:: TASK OBJECTIVE ::
Every line from the one with "Nesta seção, apresentaremos" up to and including the one with "symbol table in" is to be output exactly as it appears below; pictures are not.

───── GIVEN ENTRIES ─────

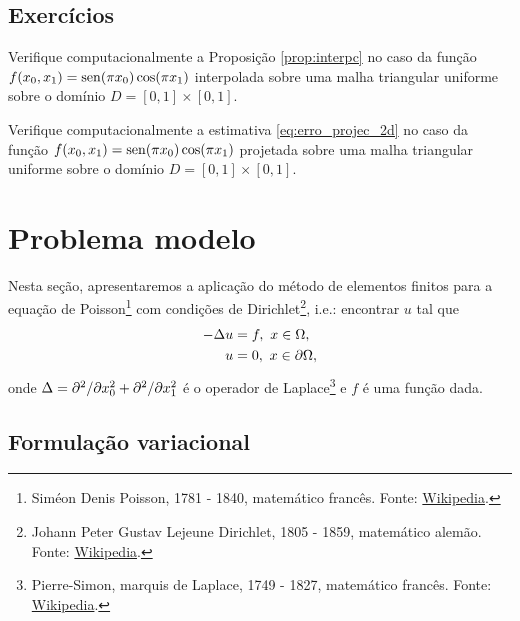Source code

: \subsection{Exercícios}
\badgeRevisar

\begin{exer}
  Verifique computacionalmente a Proposição \ref{prop:interpc} no caso da função $f(x_0,x_1) = \operatorname{sen}(\pi x_0)\cos(\pi x_1)$ interpolada sobre uma malha triangular uniforme sobre o domínio $D = [0, 1]\times [0, 1]$.
\end{exer}

\begin{exer}
  Verifique computacionalmente a estimativa \eqref{eq:erro_projec_2d} no caso da função $f(x_0,x_1) = \operatorname{sen}(\pi x_0)\cos(\pi x_1)$ projetada sobre uma malha triangular uniforme sobre o domínio $D = [0, 1]\times [0, 1]$.
\end{exer}

\section{Problema modelo}\label{cap_mef2d_sec_probmodelo}
\badgeRevisar

Nesta seção, apresentaremos a aplicação do método de elementos finitos para a equação de Poisson\footnote{Siméon Denis Poisson, 1781 - 1840, matemático francês. Fonte: \href{https://en.wikipedia.org/wiki/Sim\%C3\%A9on_Denis_Poisson}{Wikipedia}.} com condições de Dirichlet\footnote{Johann Peter Gustav Lejeune Dirichlet, 1805 - 1859, matemático alemão. Fonte: \href{https://en.wikipedia.org/wiki/Peter_Gustav_Lejeune_Dirichlet}{Wikipedia}.}, i.e.: encontrar $u$ tal que
\begin{align}
  -\Delta u &= f,~x\in\Omega,\label{eq:mef2d_pm_eq}\\
  u &= 0,~x\in\partial\Omega,\label{eq:mef2d_pm_bc}
\end{align}
onde $\Delta = \partial^2/\partial x_0^2 + \partial^2/\partial x_1^2$ é o operador de Laplace\footnote{Pierre-Simon, marquis de Laplace, 1749 - 1827, matemático francês. Fonte: \href{https://en.wikipedia.org/wiki/Pierre-Simon_Laplace}{Wikipedia}.} e $f$ é uma função dada.

\subsection{Formulação variacional}
\badgeRevisar

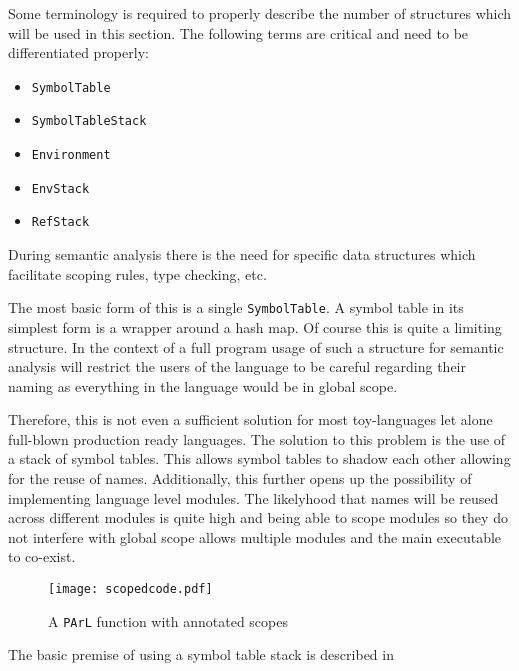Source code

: Some terminology is required to properly describe the number of
structures which will be used in this section. The following
terms are critical and need to be differentiated properly:

\begin{itemize}
    \item \texttt{SymbolTable}
    \item \texttt{SymbolTableStack}
    \item \texttt{Environment}
    \item \texttt{EnvStack}
    \item \texttt{RefStack}
\end{itemize}

During semantic analysis there is the need for specific data
structures which facilitate scoping rules, type checking, etc.

The most basic form of this is a single \texttt{SymbolTable}. A
symbol table in its simplest form is a wrapper around a hash
map. Of course this is quite a limiting structure. In the
context of a full program usage of such a structure for semantic
analysis will restrict the users of the language to be careful
regarding their naming as everything in the language would be in
global scope.

Therefore, this is not even a sufficient solution for most
toy-languages let alone full-blown production ready languages.
The solution to this problem is the use of a stack of symbol
tables. This allows symbol tables to shadow each other allowing
for the reuse of names. Additionally, this further opens up the
possibility of implementing language level modules. The
likelyhood that names will be reused across different modules is
quite high and being able to scope modules so they do not
interfere with global scope allows multiple modules and the main
executable to co-exist.

\begin{figure}[H]
\centering
\texttt{[image: scopedcode.pdf]}
\caption{A \texttt{PArL} function with annotated scopes}
\label{fig:scopeannotatedcode}
\end{figure}

The basic premise of using a symbol table stack is described
in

─────

:: SOLUTION ::
Nesta seção, apresentaremos a aplicação do método de elementos finitos para a equação de Poisson\footnote{Siméon Denis Poisson, 1781 - 1840, matemático francês. Fonte: \href{https://en.wikipedia.org/wiki/Sim\%C3\%A9on_Denis_Poisson}{Wikipedia}.} com condições de Dirichlet\footnote{Johann Peter Gustav Lejeune Dirichlet, 1805 - 1859, matemático alemão. Fonte: \href{https://en.wikipedia.org/wiki/Peter_Gustav_Lejeune_Dirichlet}{Wikipedia}.}, i.e.: encontrar $u$ tal que
\begin{align}
  -\Delta u &= f,~x\in\Omega,\label{eq:mef2d_pm_eq}\\
  u &= 0,~x\in\partial\Omega,\label{eq:mef2d_pm_bc}
\end{align}
onde $\Delta = \partial^2/\partial x_0^2 + \partial^2/\partial x_1^2$ é o operador de Laplace\footnote{Pierre-Simon, marquis de Laplace, 1749 - 1827, matemático francês. Fonte: \href{https://en.wikipedia.org/wiki/Pierre-Simon_Laplace}{Wikipedia}.} e $f$ é uma função dada.

\subsection{Formulação variacional}
\badgeRevisar

Source code

: Some terminology is required to properly describe the number of
structures which will be used in this section. The following
terms are critical and need to be differentiated properly:

\begin{itemize}
    \item \texttt{SymbolTable}
    \item \texttt{SymbolTableStack}
    \item \texttt{Environment}
    \item \texttt{EnvStack}
    \item \texttt{RefStack}
\end{itemize}

During semantic analysis there is the need for specific data
structures which facilitate scoping rules, type checking, etc.

The most basic form of this is a single \texttt{SymbolTable}. A
symbol table in its simplest form is a wrapper around a hash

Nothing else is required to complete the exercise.